Could you copy every record below exactly, leaving out the pictures?

(Records excerpted from a collection)
——

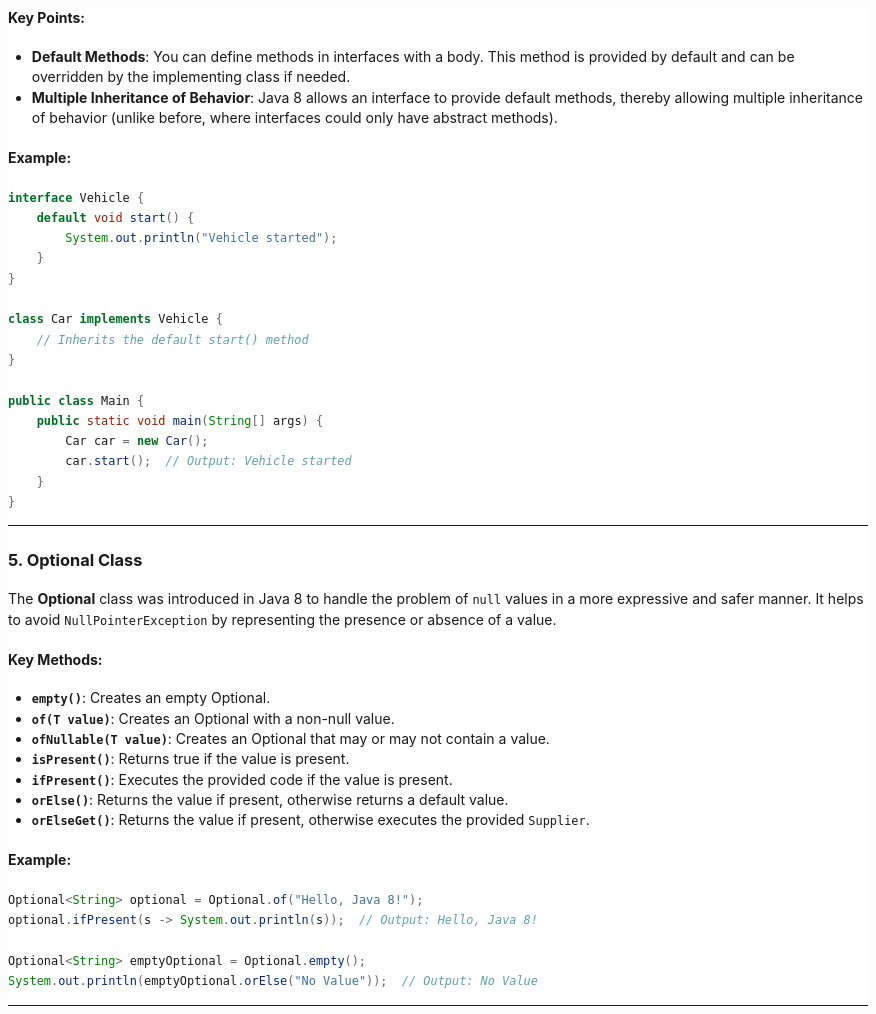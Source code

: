 #### **Key Points**:
- **Default Methods**: You can define methods in interfaces with a body. This method is provided by default and can be overridden by the implementing class if needed.
- **Multiple Inheritance of Behavior**: Java 8 allows an interface to provide default methods, thereby allowing multiple inheritance of behavior (unlike before, where interfaces could only have abstract methods).

#### **Example**:
```java
interface Vehicle {
    default void start() {
        System.out.println("Vehicle started");
    }
}

class Car implements Vehicle {
    // Inherits the default start() method
}

public class Main {
    public static void main(String[] args) {
        Car car = new Car();
        car.start();  // Output: Vehicle started
    }
}
```

---

### **5. Optional Class**
The **Optional** class was introduced in Java 8 to handle the problem of `null` values in a more expressive and safer manner. It helps to avoid `NullPointerException` by representing the presence or absence of a value.

#### **Key Methods**:
- **`empty()`**: Creates an empty Optional.
- **`of(T value)`**: Creates an Optional with a non-null value.
- **`ofNullable(T value)`**: Creates an Optional that may or may not contain a value.
- **`isPresent()`**: Returns true if the value is present.
- **`ifPresent()`**: Executes the provided code if the value is present.
- **`orElse()`**: Returns the value if present, otherwise returns a default value.
- **`orElseGet()`**: Returns the value if present, otherwise executes the provided `Supplier`.

#### **Example**:
```java
Optional<String> optional = Optional.of("Hello, Java 8!");
optional.ifPresent(s -> System.out.println(s));  // Output: Hello, Java 8!

Optional<String> emptyOptional = Optional.empty();
System.out.println(emptyOptional.orElse("No Value"));  // Output: No Value
```

---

——

▶ _Written answer_:
Source code

: #### **Key Points**:
- **Default Methods**: You can define methods in interfaces with a body. This method is provided by default and can be overridden by the implementing class if needed.
- **Multiple Inheritance of Behavior**: Java 8 allows an interface to provide default methods, thereby allowing multiple inheritance of behavior (unlike before, where interfaces could only have abstract methods).

#### **Example**:
```java
interface Vehicle {
    default void start() {
        System.out.println("Vehicle started");
    }
}

class Car implements Vehicle {
    // Inherits the default start() method
}

public class Main {
    public static void main(String[] args) {
        Car car = new Car();
        car.start();  // Output: Vehicle started
    }
}
```

---

### **5. Optional Class**
The **Optional** class was introduced in Java 8 to handle the problem of `null` values in a more expressive and safer manner. It helps to avoid `NullPointerException` by representing the presence or absence of a value.

#### **Key Methods**:
- **`empty()`**: Creates an empty Optional.
- **`of(T value)`**: Creates an Optional with a non-null value.
- **`ofNullable(T value)`**: Creates an Optional that may or may not contain a value.
- **`isPresent()`**: Returns true if the value is present.
- **`ifPresent()`**: Executes the provided code if the value is present.
- **`orElse()`**: Returns the value if present, otherwise returns a default value.
- **`orElseGet()`**: Returns the value if present, otherwise executes the provided `Supplier`.

#### **Example**:
```java
Optional<String> optional = Optional.of("Hello, Java 8!");
optional.ifPresent(s -> System.out.println(s));  // Output: Hello, Java 8!

Optional<String> emptyOptional = Optional.empty();
System.out.println(emptyOptional.orElse("No Value"));  // Output: No Value
```

---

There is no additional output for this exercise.